Records from a data source
⟨

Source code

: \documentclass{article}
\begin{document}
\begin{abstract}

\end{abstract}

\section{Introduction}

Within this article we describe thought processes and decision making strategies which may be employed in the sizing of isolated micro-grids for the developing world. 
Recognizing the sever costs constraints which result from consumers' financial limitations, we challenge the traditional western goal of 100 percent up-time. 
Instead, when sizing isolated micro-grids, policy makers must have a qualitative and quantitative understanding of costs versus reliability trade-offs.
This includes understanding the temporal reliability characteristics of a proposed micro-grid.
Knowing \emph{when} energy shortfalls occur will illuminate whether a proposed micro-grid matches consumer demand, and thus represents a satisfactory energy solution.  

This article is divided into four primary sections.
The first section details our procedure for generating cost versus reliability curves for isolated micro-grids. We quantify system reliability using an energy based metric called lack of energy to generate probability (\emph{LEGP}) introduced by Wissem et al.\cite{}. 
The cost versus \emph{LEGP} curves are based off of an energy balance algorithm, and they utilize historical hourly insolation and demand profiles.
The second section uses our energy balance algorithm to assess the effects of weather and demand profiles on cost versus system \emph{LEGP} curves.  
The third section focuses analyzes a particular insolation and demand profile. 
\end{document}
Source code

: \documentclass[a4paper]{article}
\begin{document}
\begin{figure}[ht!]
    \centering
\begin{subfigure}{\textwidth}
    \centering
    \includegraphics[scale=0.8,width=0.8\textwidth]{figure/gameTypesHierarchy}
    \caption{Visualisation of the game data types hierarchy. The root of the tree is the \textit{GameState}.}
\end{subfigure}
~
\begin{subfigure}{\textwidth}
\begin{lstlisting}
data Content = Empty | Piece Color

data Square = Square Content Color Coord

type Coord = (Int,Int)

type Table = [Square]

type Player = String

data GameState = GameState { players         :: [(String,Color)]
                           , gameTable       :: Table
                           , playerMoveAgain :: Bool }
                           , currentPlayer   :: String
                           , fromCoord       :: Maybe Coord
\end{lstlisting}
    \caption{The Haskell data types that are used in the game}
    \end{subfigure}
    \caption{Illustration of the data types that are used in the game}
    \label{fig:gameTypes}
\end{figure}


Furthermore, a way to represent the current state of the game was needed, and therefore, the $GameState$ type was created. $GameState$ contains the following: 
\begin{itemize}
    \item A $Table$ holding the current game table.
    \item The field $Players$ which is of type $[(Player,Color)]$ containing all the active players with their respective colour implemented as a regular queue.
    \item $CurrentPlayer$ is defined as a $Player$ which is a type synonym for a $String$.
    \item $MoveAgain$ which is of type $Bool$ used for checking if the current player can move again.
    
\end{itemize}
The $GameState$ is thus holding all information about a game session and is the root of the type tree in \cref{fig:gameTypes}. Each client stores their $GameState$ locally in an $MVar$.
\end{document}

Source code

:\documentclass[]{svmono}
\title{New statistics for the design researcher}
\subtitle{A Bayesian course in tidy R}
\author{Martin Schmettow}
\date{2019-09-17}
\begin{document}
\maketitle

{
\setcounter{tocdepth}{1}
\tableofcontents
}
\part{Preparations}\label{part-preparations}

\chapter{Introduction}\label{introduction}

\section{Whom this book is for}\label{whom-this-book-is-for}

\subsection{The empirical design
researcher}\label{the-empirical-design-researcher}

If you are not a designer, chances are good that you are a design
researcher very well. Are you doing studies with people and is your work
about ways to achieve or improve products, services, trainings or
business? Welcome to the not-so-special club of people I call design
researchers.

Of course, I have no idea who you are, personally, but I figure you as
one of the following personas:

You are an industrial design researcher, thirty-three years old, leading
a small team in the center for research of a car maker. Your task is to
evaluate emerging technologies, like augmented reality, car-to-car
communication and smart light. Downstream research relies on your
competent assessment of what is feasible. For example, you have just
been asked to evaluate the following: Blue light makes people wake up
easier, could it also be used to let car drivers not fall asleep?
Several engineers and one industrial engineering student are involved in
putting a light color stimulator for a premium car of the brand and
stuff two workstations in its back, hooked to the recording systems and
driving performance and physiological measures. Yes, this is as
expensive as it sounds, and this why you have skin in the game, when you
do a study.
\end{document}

⟩

#### Problem details
Across the records above, how many lines hold the string "proposed"? The number alone will do.

#### Task solution
2